IOWA is mourning the loss of six people, two of whom are children under the age of five, after a tornado hit Madison County.
All the latest information on what happened in Iowa.
What category of tornado hit Iowa?
At 4:30 p.m. Saturday, March 5, an EF-3 category tornado struck Madison County, southwest of Des Moines.
This tornado has a speed of about 136 miles per hour.
Six people died, including two children.
States from Texas to Florida are said to be expected to expect tornadoes in March, with Iowa usually being hit by at least two.
Madison County Emergency Management Director Diogenes Ayalas said: “I think this is the worst thing that anyone has seen in a long time. This is a widespread storm.”
What Are the Different Categories of Tornadoes?
According to the Fujita scale, tornadoes in North America are classified into one of six categories: F0 through F5.
The Fujita Scale (or F-Scale) measures the damage intensity of tornadoes National Weather Service.
Another measurement system, known as the Enhanced Fujita Scale (or EF Scale), is a series of damage-based wind estimates.
The scale uses wind gusts of three seconds from the estimated damage location to determine a category for the natural disaster.

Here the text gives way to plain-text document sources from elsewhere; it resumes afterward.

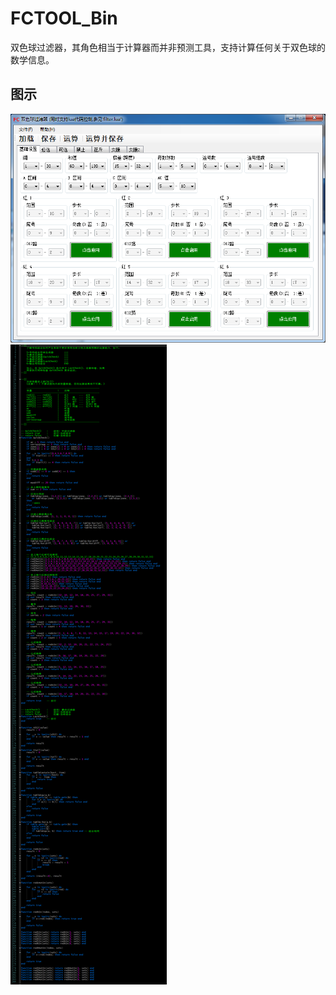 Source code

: ﻿# FCTOOL_Bin
双色球过滤器，其角色相当于计算器而并非预测工具，支持计算任何关于双色球的数学信息。

## 图示
![FCTOOL.exe](img/i001.png)
![filter.lua](img/i002.png)

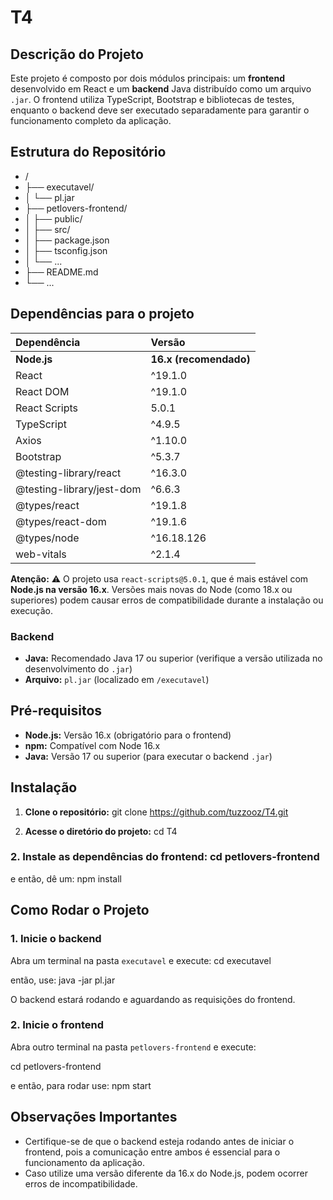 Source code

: # T4

## Descrição do Projeto

Este projeto é composto por dois módulos principais: um **frontend** desenvolvido em React e um **backend** Java distribuído como um arquivo `.jar`. O frontend utiliza TypeScript, Bootstrap e bibliotecas de testes, enquanto o backend deve ser executado separadamente para garantir o funcionamento completo da aplicação.

## Estrutura do Repositório

+ /
+ ├── executavel/
+ │   └── pl.jar
+ ├── petlovers-frontend/
+ │   ├── public/
+ │   ├── src/
+ │   ├── package.json
+ │   ├── tsconfig.json
+ │   └── ...
+ ├── README.md
+ └── ...

## Dependências para o projeto

| Dependência | Versão |
| :--- | :--- |
| **Node.js** | **16.x (recomendado)** |
| React | ^19.1.0 |
| React DOM | ^19.1.0 |
| React Scripts | 5.0.1 |
| TypeScript | ^4.9.5 |
| Axios | ^1.10.0 |
| Bootstrap | ^5.3.7 |
| @testing-library/react | ^16.3.0 |
| @testing-library/jest-dom | ^6.6.3 |
| @types/react | ^19.1.8 |
| @types/react-dom | ^19.1.6 |
| @types/node | ^16.18.126 |
| web-vitals | ^2.1.4 |

**Atenção:** ⚠️ O projeto usa `react-scripts@5.0.1`, que é mais estável com **Node.js na versão 16.x**. Versões mais novas do Node (como 18.x ou superiores) podem causar erros de compatibilidade durante a instalação ou execução.

### Backend

- **Java:** Recomendado Java 17 ou superior (verifique a versão utilizada no desenvolvimento do `.jar`)
- **Arquivo:** `pl.jar` (localizado em `/executavel`)

## Pré-requisitos

- **Node.js:** Versão 16.x (obrigatório para o frontend)
- **npm:** Compatível com Node 16.x
- **Java:** Versão 17 ou superior (para executar o backend `.jar`)

## Instalação

1.  **Clone o repositório:**
git clone https://github.com/tuzzooz/T4.git


2.  **Acesse o diretório do projeto:**
cd T4


### 2. Instale as dependências do frontend: cd petlovers-frontend

e então, dê um: npm install

## Como Rodar o Projeto

### 1. Inicie o backend

Abra um terminal na pasta `executavel` e execute: cd executavel

então, use: java -jar pl.jar

O backend estará rodando e aguardando as requisições do frontend.

### 2. Inicie o frontend

Abra outro terminal na pasta `petlovers-frontend` e execute:

cd petlovers-frontend

e então, para rodar use: npm start


## Observações Importantes

- Certifique-se de que o backend esteja rodando antes de iniciar o frontend, pois a comunicação entre ambos é essencial para o funcionamento da aplicação.
- Caso utilize uma versão diferente da 16.x do Node.js, podem ocorrer erros de incompatibilidade.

The measurements of the EF scale are as follows:
- 0: 65-85mph
- 1: 86-110mph
- 2: 111-135mph
- 3: 136-165mph
- 4: 166-200mph
- 5: Over 200mph
On the Fujita scale, category four and five tornadoes are considered violent. Two and three are strong, while one and zero are considered weak.
Read ours Tornado warning Live blog for the latest news and updates…

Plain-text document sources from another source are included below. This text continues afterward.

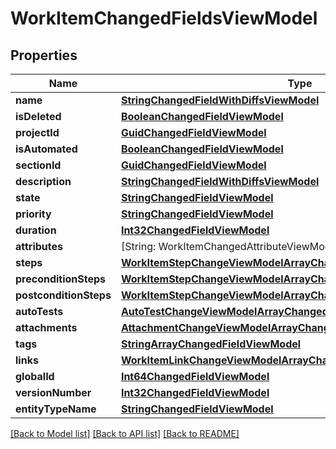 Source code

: # WorkItemChangedFieldsViewModel

## Properties
Name | Type | Description | Notes
------------ | ------------- | ------------- | -------------
**name** | [**StringChangedFieldWithDiffsViewModel**](StringChangedFieldWithDiffsViewModel.md) |  | [optional] 
**isDeleted** | [**BooleanChangedFieldViewModel**](BooleanChangedFieldViewModel.md) |  | 
**projectId** | [**GuidChangedFieldViewModel**](GuidChangedFieldViewModel.md) |  | 
**isAutomated** | [**BooleanChangedFieldViewModel**](BooleanChangedFieldViewModel.md) |  | 
**sectionId** | [**GuidChangedFieldViewModel**](GuidChangedFieldViewModel.md) |  | 
**description** | [**StringChangedFieldWithDiffsViewModel**](StringChangedFieldWithDiffsViewModel.md) |  | [optional] 
**state** | [**StringChangedFieldViewModel**](StringChangedFieldViewModel.md) |  | 
**priority** | [**StringChangedFieldViewModel**](StringChangedFieldViewModel.md) |  | 
**duration** | [**Int32ChangedFieldViewModel**](Int32ChangedFieldViewModel.md) |  | 
**attributes** | [String: WorkItemChangedAttributeViewModel] |  | 
**steps** | [**WorkItemStepChangeViewModelArrayChangedFieldWithDiffsViewModel**](WorkItemStepChangeViewModelArrayChangedFieldWithDiffsViewModel.md) |  | 
**preconditionSteps** | [**WorkItemStepChangeViewModelArrayChangedFieldWithDiffsViewModel**](WorkItemStepChangeViewModelArrayChangedFieldWithDiffsViewModel.md) |  | 
**postconditionSteps** | [**WorkItemStepChangeViewModelArrayChangedFieldWithDiffsViewModel**](WorkItemStepChangeViewModelArrayChangedFieldWithDiffsViewModel.md) |  | 
**autoTests** | [**AutoTestChangeViewModelArrayChangedFieldViewModel**](AutoTestChangeViewModelArrayChangedFieldViewModel.md) |  | 
**attachments** | [**AttachmentChangeViewModelArrayChangedFieldViewModel**](AttachmentChangeViewModelArrayChangedFieldViewModel.md) |  | 
**tags** | [**StringArrayChangedFieldViewModel**](StringArrayChangedFieldViewModel.md) |  | 
**links** | [**WorkItemLinkChangeViewModelArrayChangedFieldViewModel**](WorkItemLinkChangeViewModelArrayChangedFieldViewModel.md) |  | 
**globalId** | [**Int64ChangedFieldViewModel**](Int64ChangedFieldViewModel.md) |  | 
**versionNumber** | [**Int32ChangedFieldViewModel**](Int32ChangedFieldViewModel.md) |  | 
**entityTypeName** | [**StringChangedFieldViewModel**](StringChangedFieldViewModel.md) |  | 

[[Back to Model list]](../README.md#documentation-for-models) [[Back to API list]](../README.md#documentation-for-api-endpoints) [[Back to README]](../README.md)


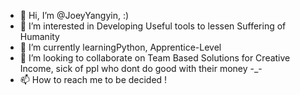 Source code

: - 👋 Hi, I’m @JoeyYangyin, :)
- 👀 I’m interested in Developing Useful tools to lessen Suffering of Humanity
- 🌱 I’m currently learningPython, Apprentice-Level
- 💞️ I’m looking to collaborate on Team Based Solutions for Creative Income, sick of ppl who dont do good with their money -_-
- 📫 How to reach me to be decided !

<!---
JoeyYangyin/JoeyYangyin is a ✨ special ✨ repository because its `README.md` (this file) appears on your GitHub profile.
You can click the Preview link to take a look at your changes.
--->
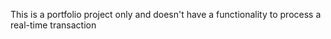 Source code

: This is a portfolio project only and doesn't have a functionality to process a real-time transaction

Which cities were affected by the tornado in Iowa?
The tornado struck near Des Moines. It hit Madison County, and now the National Weather Service is also warning that a “large and extremely dangerous storm” is heading toward Pleasant Hill, five miles east of Des Moines.
They are urging people to take shelter after the tornado caused extensive damage to people’s homes, roads and pipelines in Madison County.
The sheriff’s office said: “Down power lines, stagnant water and debris blocking roads are creating dangerous travel conditions in this area and we are asking for the public’s support by staying clear of the area and allowing these agencies to operate unhindered.” .”
Meanwhile, Iowa Gov. Kim Reynolds offered her condolences: “Our hearts go out to everyone affected by the deadly storms that have hit our state today.
“Our hearts ache at this time, but I know Iowans will stand up and come together to help at this time of need — they already are.”